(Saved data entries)
• • • • • • •

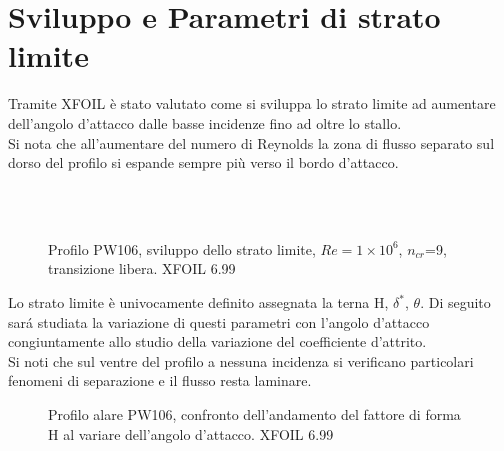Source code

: \section{Sviluppo e Parametri di strato limite}
Tramite XFOIL è stato valutato come si sviluppa lo strato limite ad aumentare dell’angolo d’attacco dalle basse incidenze fino ad oltre lo stallo.\\ 
Si nota che all'aumentare del numero di Reynolds la zona di flusso separato sul dorso del profilo si espande sempre più  verso il bordo d'attacco.
\begin{figure}[H]
\centering
{} \\
 \\
\caption{\footnotesize Profilo PW106, sviluppo dello strato limite, $Re=1\times10^6$, $n_{cr}$=9, transizione libera. XFOIL 6.99}
\label{fig:subfig2}
\end{figure}

Lo strato limite è univocamente definito assegnata la terna H, ${\delta^*}$, ${\theta}$. Di seguito sará studiata la variazione di questi parametri con l’angolo d’attacco congiuntamente allo studio della variazione del coefficiente d’attrito.\\
Si noti che sul ventre del profilo a nessuna incidenza si verificano particolari fenomeni di separazione e il flusso resta laminare.

\begin{figure} [H]
\centering
{}
\caption{\footnotesize Profilo alare PW106, confronto dell'andamento del fattore di forma H al variare dell'angolo d'attacco. XFOIL 6.99}
\end{figure}
\noindent



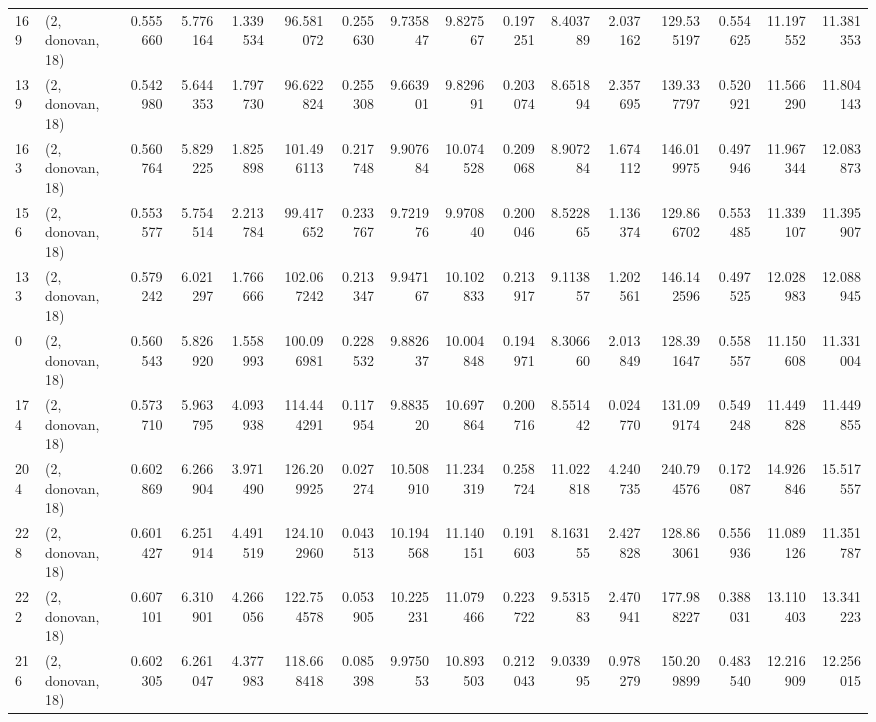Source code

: \begin{tabular}{llrrrrrrrrrrrrrr}
169 &  (2, donovan, 18) &   0.555660 &   5.776164 &   1.339534 &    96.581072 &   0.255630 &   9.735847 &   9.827567 &  0.197251 &   8.403789 &   2.037162 &   129.535197 &  0.554625 &  11.197552 &  11.381353 \\
139 &  (2, donovan, 18) &   0.542980 &   5.644353 &   1.797730 &    96.622824 &   0.255308 &   9.663901 &   9.829691 &  0.203074 &   8.651894 &   2.357695 &   139.337797 &  0.520921 &  11.566290 &  11.804143 \\
163 &  (2, donovan, 18) &   0.560764 &   5.829225 &   1.825898 &   101.496113 &   0.217748 &   9.907684 &  10.074528 &  0.209068 &   8.907284 &   1.674112 &   146.019975 &  0.497946 &  11.967344 &  12.083873 \\
156 &  (2, donovan, 18) &   0.553577 &   5.754514 &   2.213784 &    99.417652 &   0.233767 &   9.721976 &   9.970840 &  0.200046 &   8.522865 &   1.136374 &   129.866702 &  0.553485 &  11.339107 &  11.395907 \\
133 &  (2, donovan, 18) &   0.579242 &   6.021297 &   1.766666 &   102.067242 &   0.213347 &   9.947167 &  10.102833 &  0.213917 &   9.113857 &   1.202561 &   146.142596 &  0.497525 &  12.028983 &  12.088945 \\
0   &  (2, donovan, 18) &   0.560543 &   5.826920 &   1.558993 &   100.096981 &   0.228532 &   9.882637 &  10.004848 &  0.194971 &   8.306660 &   2.013849 &   128.391647 &  0.558557 &  11.150608 &  11.331004 \\
174 &  (2, donovan, 18) &   0.573710 &   5.963795 &   4.093938 &   114.444291 &   0.117954 &   9.883520 &  10.697864 &  0.200716 &   8.551442 &   0.024770 &   131.099174 &  0.549248 &  11.449828 &  11.449855 \\
204 &  (2, donovan, 18) &   0.602869 &   6.266904 &   3.971490 &   126.209925 &   0.027274 &  10.508910 &  11.234319 &  0.258724 &  11.022818 &   4.240735 &   240.794576 &  0.172087 &  14.926846 &  15.517557 \\
228 &  (2, donovan, 18) &   0.601427 &   6.251914 &   4.491519 &   124.102960 &   0.043513 &  10.194568 &  11.140151 &  0.191603 &   8.163155 &   2.427828 &   128.863061 &  0.556936 &  11.089126 &  11.351787 \\
222 &  (2, donovan, 18) &   0.607101 &   6.310901 &   4.266056 &   122.754578 &   0.053905 &  10.225231 &  11.079466 &  0.223722 &   9.531583 &   2.470941 &   177.988227 &  0.388031 &  13.110403 &  13.341223 \\
216 &  (2, donovan, 18) &   0.602305 &   6.261047 &   4.377983 &   118.668418 &   0.085398 &   9.975053 &  10.893503 &  0.212043 &   9.033995 &   0.978279 &   150.209899 &  0.483540 &  12.216909 &  12.256015 \\

\end{tabular}

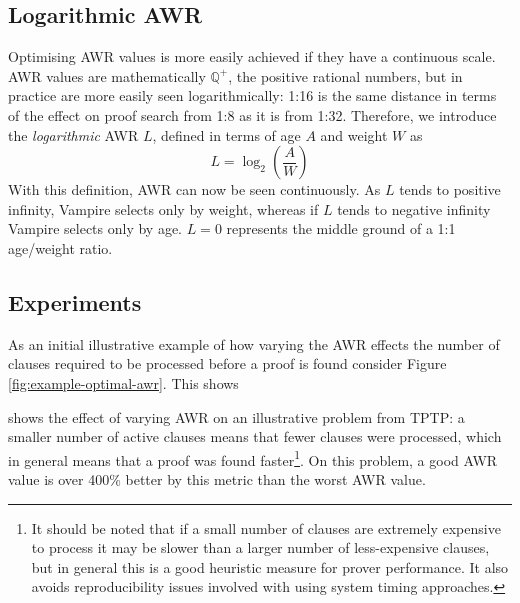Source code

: \documentclass{llncs}
\begin{document}
\subsection{Logarithmic AWR}
Optimising AWR values is more easily achieved if they have a continuous scale.
AWR values are mathematically \(\mathbb{Q}^{+}\), the positive rational numbers, but in practice are more easily seen logarithmically: 1:16 is the same distance in terms of the effect on proof search from 1:8 as it is from 1:32.
Therefore, we introduce the \emph{logarithmic} AWR \(L\), defined in terms of age \(A\) and weight \(W\) as
\[
	L = \log_2{\left(\frac{A}{W}\right)}
\]
With this definition, AWR can now be seen continuously.
As \(L\) tends to positive infinity, Vampire selects only by weight, whereas if \(L\) tends to negative infinity Vampire selects only by age.
\(L = 0\) represents the middle ground of a 1:1 age/weight ratio.


\subsection{Experiments}
As an initial illustrative example of how varying the AWR effects the number of clauses required to be processed before a proof is found consider Figure \ref{fig:example-optimal-awr}. This shows 


  shows the effect of varying AWR on an illustrative problem from TPTP: a smaller number of active clauses means that fewer clauses were processed, which in general means that a proof was found faster\footnote{
It should be noted that if a small number of clauses are extremely expensive to process it may be slower than a larger number of less-expensive clauses, but in general this is a good heuristic measure for prover performance.
It also avoids reproducibility issues involved with using system timing approaches.
}.
On this problem, a good AWR value is over 400\% better by this metric than the worst AWR value.
\end{document}
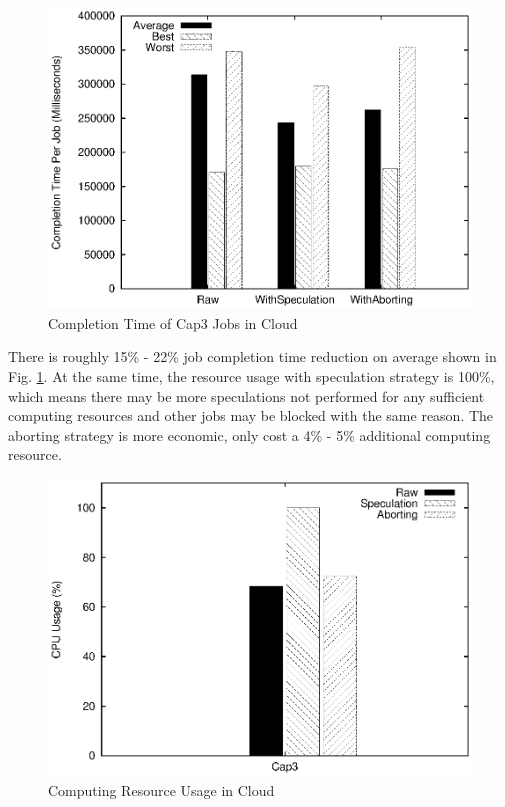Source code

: \begin{figure}
\centering
\includegraphics[width=0.9\columnwidth]{figures/cloud_completiontime_cap3.eps}
\caption{Completion Time of Cap3 Jobs in Cloud}
\label{figure:completiontime_cap3_cloud}
\end{figure}

There is roughly 15\% - 22\% job completion time reduction on average shown in Fig. \ref{figure:completiontime_cap3_cloud}. At the same time, the resource usage with speculation strategy is 100\%, which means there may be more speculations not performed for any sufficient computing resources and other jobs may be blocked with the same reason. The aborting strategy is more economic, only cost a 4\% - 5\% additional computing resource.

\begin{figure}
\centering
\includegraphics[width=0.9\columnwidth]{figures/cloud_resource_usage.eps}
\caption{Computing Resource Usage in Cloud}
\label{figure:resourceusage_cloud}
\end{figure}

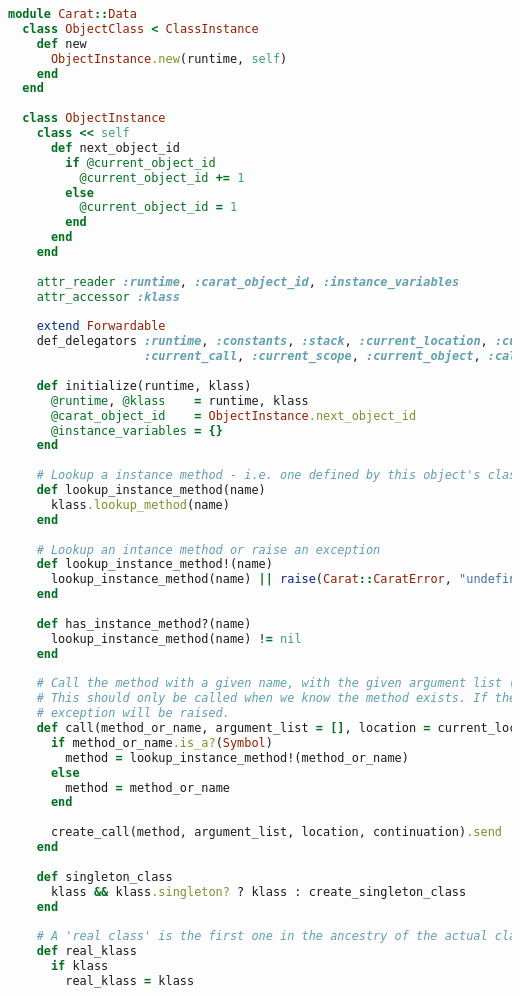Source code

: \begin{lstlisting}[title={\small\Helvetica data/object.rb},language=Ruby]
module Carat::Data
  class ObjectClass < ClassInstance
    def new
      ObjectInstance.new(runtime, self)
    end
  end
  
  class ObjectInstance
    class << self
      def next_object_id
        if @current_object_id
          @current_object_id += 1
        else
          @current_object_id = 1
        end
      end
    end
    
    attr_reader :runtime, :carat_object_id, :instance_variables
    attr_accessor :klass
    
    extend Forwardable
    def_delegators :runtime, :constants, :stack, :current_location, :current_failure_continuation,
                   :current_call, :current_scope, :current_object, :call_stack
    
    def initialize(runtime, klass)
      @runtime, @klass    = runtime, klass
      @carat_object_id    = ObjectInstance.next_object_id
      @instance_variables = {}
    end
    
    # Lookup a instance method - i.e. one defined by this object's class
    def lookup_instance_method(name)
      klass.lookup_method(name)
    end
    
    # Lookup an intance method or raise an exception
    def lookup_instance_method!(name)
      lookup_instance_method(name) || raise(Carat::CaratError, "undefined method '#{name}'")
    end
    
    def has_instance_method?(name)
      lookup_instance_method(name) != nil
    end
    
    # Call the method with a given name, with the given argument list (AST::ArgumentList or Array).
    # This should only be called when we know the method exists. If the method does not exist an
    # exception will be raised.
    def call(method_or_name, argument_list = [], location = current_location, &continuation)
      if method_or_name.is_a?(Symbol)
        method = lookup_instance_method!(method_or_name)
      else
        method = method_or_name
      end
      
      create_call(method, argument_list, location, continuation).send
    end
    
    def singleton_class
      klass && klass.singleton? ? klass : create_singleton_class
    end
    
    # A 'real class' is the first one in the ancestry of the actual class, which is not a singleton
    def real_klass
      if klass
        real_klass = klass
        

\end{lstlisting}
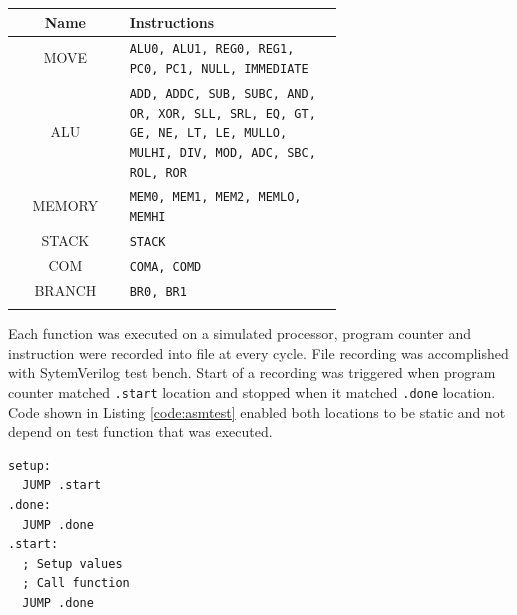 \begin{blockpage}
	\begin{tabular}{| c | p{0.65\linewidth} |} \hline 
		\rowcolor[rgb]{0.82,0.82,0.82}
		Name & Instructions \\\hline	
		\arrayrulecolor[rgb]{0.82,0.82,0.82}	
		MOVE & \texttt{ALU0, ALU1, REG0, REG1, PC0, PC1, NULL, IMMEDIATE} \\\hline
		ALU & \texttt{ADD, ADDC, SUB, SUBC,
		AND, OR, XOR, SLL,
		SRL, EQ, GT, GE, NE,
		LT, LE, MULLO, MULHI, DIV, MOD,
		ADC, SBC, ROL, ROR} \\\hline
		MEMORY & \texttt{MEM0, MEM1, MEM2, MEMLO, MEMHI} \\\hline
		STACK  & \texttt{STACK} \\\hline
		COM & \texttt{COMA, COMD} \\\hline
		BRANCH & \texttt{BR0, BR1} \\\hline
		\arrayrulecolor[rgb]{0,0,0}\hline
	\end{tabular}
	\label{tab:instr_groups_oisc_src}
\end{blockpage}

Each function was executed on a simulated processor, program counter and instruction were recorded into file at every cycle. File recording was accomplished with SytemVerilog test bench. Start of a recording was triggered when program counter matched \texttt{.start} location and stopped when it matched \texttt{.done} location. Code shown in Listing \ref{code:asmtest} enabled both locations to be static and not depend on test function that was executed.

\begin{blockpage}
	\begin{lstlisting}[frame=single, caption={Assembly frame for executring tests}, emph={setup,start,done}, label={code:asmtest}]
setup:
  JUMP .start
.done:
  JUMP .done
.start:
  ; Setup values
  ; Call function
  JUMP .done
	\end{lstlisting}
\end{blockpage}


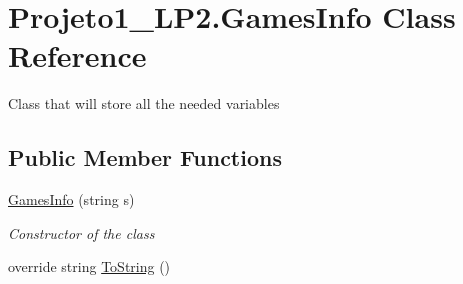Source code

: \hypertarget{class_projeto1___l_p2_1_1_games_info}{}\section{Projeto1\+\_\+\+L\+P2.\+Games\+Info Class Reference}
\label{class_projeto1___l_p2_1_1_games_info}


Class that will store all the needed variables  


\subsection*{Public Member Functions}
\begin{DoxyCompactItemize}
\item 
\hyperlink{class_projeto1___l_p2_1_1_games_info_a4cb680651dead12ceef8359f79d8cdb0}{Games\+Info} (string s)
\begin{DoxyCompactList}\small\item\em Constructor of the class \end{DoxyCompactList}\item 
override string \hyperlink{class_projeto1___l_p2_1_1_games_info_a3d54b528793f1d664b441bdf61e756a3}{To\+String} ()
\end{DoxyCompactItemize}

• • • • • • •

Filter these records, keeping every line where the word "values" occurs.

Optimising AWR values is more easily achieved if they have a continuous scale.
AWR values are mathematically \(\mathbb{Q}^{+}\), the positive rational numbers, but in practice are more easily seen logarithmically: 1:16 is the same distance in terms of the effect on proof search from 1:8 as it is from 1:32.
  ; Setup values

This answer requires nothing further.